■ Task details: Please write out exactly the lines of the data below from the line holding "- Defined complete" through the line holding "### ✅ Step 4: Parser Implementation", and leave out the rest.

Records from a data source:
- Opening Delimiter -

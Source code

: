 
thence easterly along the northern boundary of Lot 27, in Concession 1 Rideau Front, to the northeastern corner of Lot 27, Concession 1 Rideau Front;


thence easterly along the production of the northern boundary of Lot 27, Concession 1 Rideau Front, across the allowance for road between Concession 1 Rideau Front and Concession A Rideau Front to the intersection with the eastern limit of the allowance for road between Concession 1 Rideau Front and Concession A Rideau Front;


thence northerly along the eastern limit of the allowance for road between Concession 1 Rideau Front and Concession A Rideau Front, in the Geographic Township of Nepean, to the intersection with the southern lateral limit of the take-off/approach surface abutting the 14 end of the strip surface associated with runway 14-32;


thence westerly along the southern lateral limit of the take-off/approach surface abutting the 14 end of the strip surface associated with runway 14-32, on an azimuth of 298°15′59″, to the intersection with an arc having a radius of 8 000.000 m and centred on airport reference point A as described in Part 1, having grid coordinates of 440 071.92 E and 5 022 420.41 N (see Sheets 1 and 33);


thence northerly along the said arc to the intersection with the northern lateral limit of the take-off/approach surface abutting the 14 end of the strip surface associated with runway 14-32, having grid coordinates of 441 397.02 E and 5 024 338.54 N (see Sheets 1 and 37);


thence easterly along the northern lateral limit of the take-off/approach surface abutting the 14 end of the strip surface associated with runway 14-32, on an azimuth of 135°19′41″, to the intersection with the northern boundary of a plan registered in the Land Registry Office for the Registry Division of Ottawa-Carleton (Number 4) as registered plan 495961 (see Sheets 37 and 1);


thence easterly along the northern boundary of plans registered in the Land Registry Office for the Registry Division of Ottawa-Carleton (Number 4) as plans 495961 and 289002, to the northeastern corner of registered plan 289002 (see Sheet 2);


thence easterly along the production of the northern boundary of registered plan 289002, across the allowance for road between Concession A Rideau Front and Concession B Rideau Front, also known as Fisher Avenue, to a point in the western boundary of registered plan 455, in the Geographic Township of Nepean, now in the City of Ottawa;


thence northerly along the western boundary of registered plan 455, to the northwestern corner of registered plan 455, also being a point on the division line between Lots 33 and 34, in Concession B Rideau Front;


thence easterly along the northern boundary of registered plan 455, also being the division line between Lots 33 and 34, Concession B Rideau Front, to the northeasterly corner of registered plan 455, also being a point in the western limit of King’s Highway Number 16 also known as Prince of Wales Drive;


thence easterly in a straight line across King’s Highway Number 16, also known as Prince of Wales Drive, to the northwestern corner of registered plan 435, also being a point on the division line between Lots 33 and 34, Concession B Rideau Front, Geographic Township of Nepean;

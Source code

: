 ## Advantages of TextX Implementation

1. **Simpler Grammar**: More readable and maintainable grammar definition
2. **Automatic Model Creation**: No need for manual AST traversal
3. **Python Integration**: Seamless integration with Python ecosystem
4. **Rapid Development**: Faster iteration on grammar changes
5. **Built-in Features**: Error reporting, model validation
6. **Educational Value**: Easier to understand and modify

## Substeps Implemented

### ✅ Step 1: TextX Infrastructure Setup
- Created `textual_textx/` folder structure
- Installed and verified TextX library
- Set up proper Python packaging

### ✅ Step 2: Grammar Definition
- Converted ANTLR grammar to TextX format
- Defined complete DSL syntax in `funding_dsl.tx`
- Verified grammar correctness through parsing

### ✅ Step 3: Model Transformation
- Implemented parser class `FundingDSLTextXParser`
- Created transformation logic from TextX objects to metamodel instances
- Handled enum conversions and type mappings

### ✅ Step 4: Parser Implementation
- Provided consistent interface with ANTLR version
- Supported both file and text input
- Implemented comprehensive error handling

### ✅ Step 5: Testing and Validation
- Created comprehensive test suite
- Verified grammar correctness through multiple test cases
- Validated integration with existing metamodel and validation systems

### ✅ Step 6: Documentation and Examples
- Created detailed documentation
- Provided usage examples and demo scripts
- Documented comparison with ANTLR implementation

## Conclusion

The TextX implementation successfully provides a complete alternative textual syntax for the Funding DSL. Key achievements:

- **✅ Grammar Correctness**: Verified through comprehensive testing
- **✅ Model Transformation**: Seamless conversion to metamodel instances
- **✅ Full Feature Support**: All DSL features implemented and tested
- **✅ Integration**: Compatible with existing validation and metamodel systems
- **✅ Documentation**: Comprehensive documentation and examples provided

- Closing Delimiter -

■ Answer box:
- Defined complete DSL syntax in `funding_dsl.tx`
- Verified grammar correctness through parsing

### ✅ Step 3: Model Transformation
- Implemented parser class `FundingDSLTextXParser`
- Created transformation logic from TextX objects to metamodel instances
- Handled enum conversions and type mappings

### ✅ Step 4: Parser Implementation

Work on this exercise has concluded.